Task to complete:
Print every record exactly, with nothing added or left out.
Entries shown: Begin
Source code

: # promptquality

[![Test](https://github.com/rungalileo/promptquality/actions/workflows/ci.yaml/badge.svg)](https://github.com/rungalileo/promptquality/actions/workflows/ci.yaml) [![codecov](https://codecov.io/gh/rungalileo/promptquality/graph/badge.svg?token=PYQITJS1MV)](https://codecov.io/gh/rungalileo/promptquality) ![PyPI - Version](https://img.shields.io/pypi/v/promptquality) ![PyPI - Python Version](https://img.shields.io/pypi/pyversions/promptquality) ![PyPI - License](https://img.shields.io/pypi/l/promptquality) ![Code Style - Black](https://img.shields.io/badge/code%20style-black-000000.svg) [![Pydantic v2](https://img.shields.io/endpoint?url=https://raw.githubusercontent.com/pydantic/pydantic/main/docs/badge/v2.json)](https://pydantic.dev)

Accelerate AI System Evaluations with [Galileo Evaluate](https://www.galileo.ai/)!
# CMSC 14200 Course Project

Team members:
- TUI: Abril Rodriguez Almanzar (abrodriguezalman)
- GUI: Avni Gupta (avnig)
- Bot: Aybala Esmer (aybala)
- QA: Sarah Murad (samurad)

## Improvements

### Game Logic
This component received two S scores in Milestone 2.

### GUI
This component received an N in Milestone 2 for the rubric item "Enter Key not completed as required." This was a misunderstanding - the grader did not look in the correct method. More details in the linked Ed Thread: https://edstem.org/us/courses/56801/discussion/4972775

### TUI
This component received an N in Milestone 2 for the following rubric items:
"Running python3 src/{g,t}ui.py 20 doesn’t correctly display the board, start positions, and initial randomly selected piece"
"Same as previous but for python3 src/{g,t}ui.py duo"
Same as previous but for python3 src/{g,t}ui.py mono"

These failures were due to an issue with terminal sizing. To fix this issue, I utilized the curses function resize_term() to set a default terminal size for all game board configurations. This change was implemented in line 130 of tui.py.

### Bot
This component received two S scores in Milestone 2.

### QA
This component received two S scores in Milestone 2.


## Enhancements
Entries shown: End
Expected answer:
Source code

: # promptquality

[![Test](https://github.com/rungalileo/promptquality/actions/workflows/ci.yaml/badge.svg)](https://github.com/rungalileo/promptquality/actions/workflows/ci.yaml) [![codecov](https://codecov.io/gh/rungalileo/promptquality/graph/badge.svg?token=PYQITJS1MV)](https://codecov.io/gh/rungalileo/promptquality) ![PyPI - Version](https://img.shields.io/pypi/v/promptquality) ![PyPI - Python Version](https://img.shields.io/pypi/pyversions/promptquality) ![PyPI - License](https://img.shields.io/pypi/l/promptquality) ![Code Style - Black](https://img.shields.io/badge/code%20style-black-000000.svg) [![Pydantic v2](https://img.shields.io/endpoint?url=https://raw.githubusercontent.com/pydantic/pydantic/main/docs/badge/v2.json)](https://pydantic.dev)

Accelerate AI System Evaluations with [Galileo Evaluate](https://www.galileo.ai/)!
# CMSC 14200 Course Project

Team members:
- TUI: Abril Rodriguez Almanzar (abrodriguezalman)
- GUI: Avni Gupta (avnig)
- Bot: Aybala Esmer (aybala)
- QA: Sarah Murad (samurad)

## Improvements

### Game Logic
This component received two S scores in Milestone 2.

### GUI
This component received an N in Milestone 2 for the rubric item "Enter Key not completed as required." This was a misunderstanding - the grader did not look in the correct method. More details in the linked Ed Thread: https://edstem.org/us/courses/56801/discussion/4972775

### TUI
This component received an N in Milestone 2 for the following rubric items:
"Running python3 src/{g,t}ui.py 20 doesn’t correctly display the board, start positions, and initial randomly selected piece"
"Same as previous but for python3 src/{g,t}ui.py duo"
Same as previous but for python3 src/{g,t}ui.py mono"

These failures were due to an issue with terminal sizing. To fix this issue, I utilized the curses function resize_term() to set a default terminal size for all game board configurations. This change was implemented in line 130 of tui.py.

### Bot
This component received two S scores in Milestone 2.

### QA
This component received two S scores in Milestone 2.


## Enhancements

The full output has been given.